Kaluza went to university in Königsberg, where he studied mathematics. He finished his doctorate in 1909, and stayed to teach at Königsberg, where he was not thought highly of. He was not promoted for 20 years.

His greatest achievement was his theory of the unification of Einstein's gravitational theory with Maxwell's electromagnetic theory. It was, in fact, something that Einstein had been attempting for a long time.

Einstein had introduced the concept of time as the fourth dimension several years before, and Kaluza went even further. He introduced yet another dimension - a spatial dimension. Here lies the originality of his work - the introduction of the fifth dimension. Kaluza wrote to Einstein in 1919 of his theories to unite gravity and electromagnetism into one theory, and Einstein encouraged him, so that in 1921, Kaluza published Zum Unitätsproblem der Physik (On the unity problems of physics). Einstein was impressed with Kaluza's theory and spoke highly of it. In the fifth dimension, gravity and electromagnetism, which had seemed so separate, fit like a glove.

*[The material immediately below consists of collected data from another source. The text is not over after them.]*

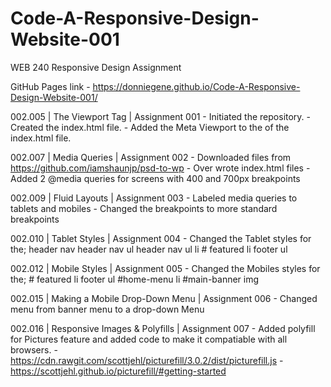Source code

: # Code-A-Responsive-Design-Website-001
WEB 240 Responsive Design Assignment

GitHub Pages link - https://donniegene.github.io/Code-A-Responsive-Design-Website-001/

002.005 | The Viewport Tag | Assignment 001
      - Initiated the repository.
      - Created the index.html file.
      - Added the Meta Viewport to the <Head> of the index.html file.

002.007 | Media Queries | Assignment 002
      - Downloaded files from https://github.com/iamshaunjp/psd-to-wp
      - Over wrote index.html files
      - Added 2 @media queries for screens with 400 and 700px breakpoints

002.009 | Fluid Layouts | Assignment 003
      - Labeled media queries to tablets and mobiles
      - Changed the breakpoints to more standard breakpoints

002.010 | Tablet Styles | Assignment 004
      - Changed the Tablet styles for the;
            header nav
            header nav ul
            header nav ul li
            # featured li
            footer ul

002.012 | Mobile Styles | Assignment 005
      - Changed the Mobiles styles for the;
            # featured li
            footer ul
            #home-menu li
            #main-banner img

002.015 | Making a Mobile Drop-Down Menu | Assignment 006
      - Changed menu from banner menu to a drop-down Menu

002.016 | Responsive Images & Polyfills | Assignment 007
      - Added polyfill for Pictures feature and added code to make it compatiable with all browsers.
            - https://cdn.rawgit.com/scottjehl/picturefill/3.0.2/dist/picturefill.js
            - https://scottjehl.github.io/picturefill/#getting-started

With the introduction of quantum mechanics, the Kaluza-Klein theory faded from public consciousness. Quantum physics could describe the world so perfectly, without the need of an abstract fifth dimension. But more than half a century later, the Kaluza-Klein theory made a vicious comeback, and is the basis for many later higher-dimensional theories, such as Superstring theory.

In 1929, Kaluza was at last made Professor, of Kiel. In 1935 he was given full professorship at Göttingen. He died on January 19, 1945.